OAuth at Scale: The Architecture of Reliable Token Refreshes
OAuth token management is more than just storage. Learn how Truto handles concurrency, proactive refreshes, and race conditions for 100+ APIs at scale.
If you have ever built a Salesforce integration in a weekend, you know the feeling of triumph when that first 200 OK comes back. You store the access token, maybe toss the refresh token into a database column, and call it a day.
Then, three months later, your error logs light up.
Tokens are expiring mid-sync. Refresh requests are hitting race conditions because two background jobs tried to refresh the same token simultaneously. A customer changed their password, revoking all tokens, and your app is still hammering the API until you get rate-limited.

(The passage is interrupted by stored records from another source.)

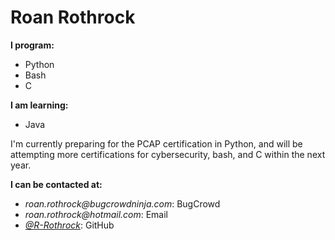 # Roan Rothrock
**I program:**
- Python
- Bash
- C

**I am learning:**
- Java

I'm currently preparing for the PCAP certification in Python,
and will be attempting more certifications for cybersecurity, bash, and C
within the next year. 

**I can be contacted at:**
- _roan.rothrock@bugcrowdninja.com_: BugCrowd
- _roan.rothrock@hotmail.com_: Email
- _[@R-Rothrock](https://github.com/R-Rothrock)_: GitHub 

<!---
R-Rothrock/R-Rothrock is a special repository because its
`README.md` (this file) appears on your GitHub profile.
You can click the Preview link to take a look at your changes.
--->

At Truto, we maintain connections to over 100 different SaaS platforms—from HRIS systems like Workday to CRMs like HubSpot. We process millions of API requests, and every single one relies on a valid, fresh credential.

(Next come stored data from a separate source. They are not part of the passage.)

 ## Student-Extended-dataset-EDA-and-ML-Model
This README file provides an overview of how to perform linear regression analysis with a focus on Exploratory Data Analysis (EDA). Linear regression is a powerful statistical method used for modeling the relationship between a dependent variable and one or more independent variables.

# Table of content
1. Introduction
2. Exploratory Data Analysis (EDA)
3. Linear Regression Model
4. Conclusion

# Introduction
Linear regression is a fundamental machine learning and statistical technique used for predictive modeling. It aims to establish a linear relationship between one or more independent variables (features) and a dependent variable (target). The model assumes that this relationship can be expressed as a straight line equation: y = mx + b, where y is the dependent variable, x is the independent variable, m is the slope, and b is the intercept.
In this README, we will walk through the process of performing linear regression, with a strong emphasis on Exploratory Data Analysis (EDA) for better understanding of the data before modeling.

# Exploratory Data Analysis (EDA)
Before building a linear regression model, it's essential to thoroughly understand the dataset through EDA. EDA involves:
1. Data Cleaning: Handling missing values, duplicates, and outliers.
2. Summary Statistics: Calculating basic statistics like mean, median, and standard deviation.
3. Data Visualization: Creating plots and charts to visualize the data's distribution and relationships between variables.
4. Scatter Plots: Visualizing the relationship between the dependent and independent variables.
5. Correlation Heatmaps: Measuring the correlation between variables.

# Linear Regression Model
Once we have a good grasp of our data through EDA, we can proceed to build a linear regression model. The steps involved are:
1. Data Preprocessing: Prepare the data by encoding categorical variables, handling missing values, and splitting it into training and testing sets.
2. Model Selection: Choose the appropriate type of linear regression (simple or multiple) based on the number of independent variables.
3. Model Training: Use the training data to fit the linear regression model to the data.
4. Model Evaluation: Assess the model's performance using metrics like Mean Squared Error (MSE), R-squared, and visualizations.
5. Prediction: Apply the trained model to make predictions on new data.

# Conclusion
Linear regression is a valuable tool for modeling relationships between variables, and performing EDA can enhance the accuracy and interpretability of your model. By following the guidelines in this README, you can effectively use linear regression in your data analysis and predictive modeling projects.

We learned the hard way that managing OAuth token lifecycles is not a storage problem; it is a distributed systems problem.
Here is the engineering deep dive into how we architected a token refresh system that handles concurrency, proactive renewal, and graceful failure at scale.
The "Happy Path" is a Lie
The OAuth 2.0 spec provides a framework, but every provider implements it with their own chaotic flair.
- Expiry Times: Some tokens last 1 hour, some 24 hours, some never expire until used.
- Refresh Behavior: Some providers rotate the refresh token every time you use it (refreshing the refresh token). If you fail to capture the new one due to a network blip, you are locked out forever.
- Concurrency: If two processes try to refresh the same token at the exact same second, many providers will invalidate both requests, assuming a replay attack.
To handle this, we moved away from simple "check and refresh" logic to a multi-layered architecture involving proactive alarms, mutex locks, and self-healing state machines.
Layer 1: The Two-Pronged Refresh Strategy
Waiting for a token to expire before refreshing it is a recipe for latency and failed user requests. Conversely, refreshing it too aggressively wastes API quota. We use a hybrid approach: Proactive Alarms and Just-in-Time (JIT) Checks.
1. Proactive Refresh (The Background Worker)
Whenever a token is created or updated, we schedule a background job (using Cloudflare Durable Objects) to wake up 60 to 180 seconds before the token expires.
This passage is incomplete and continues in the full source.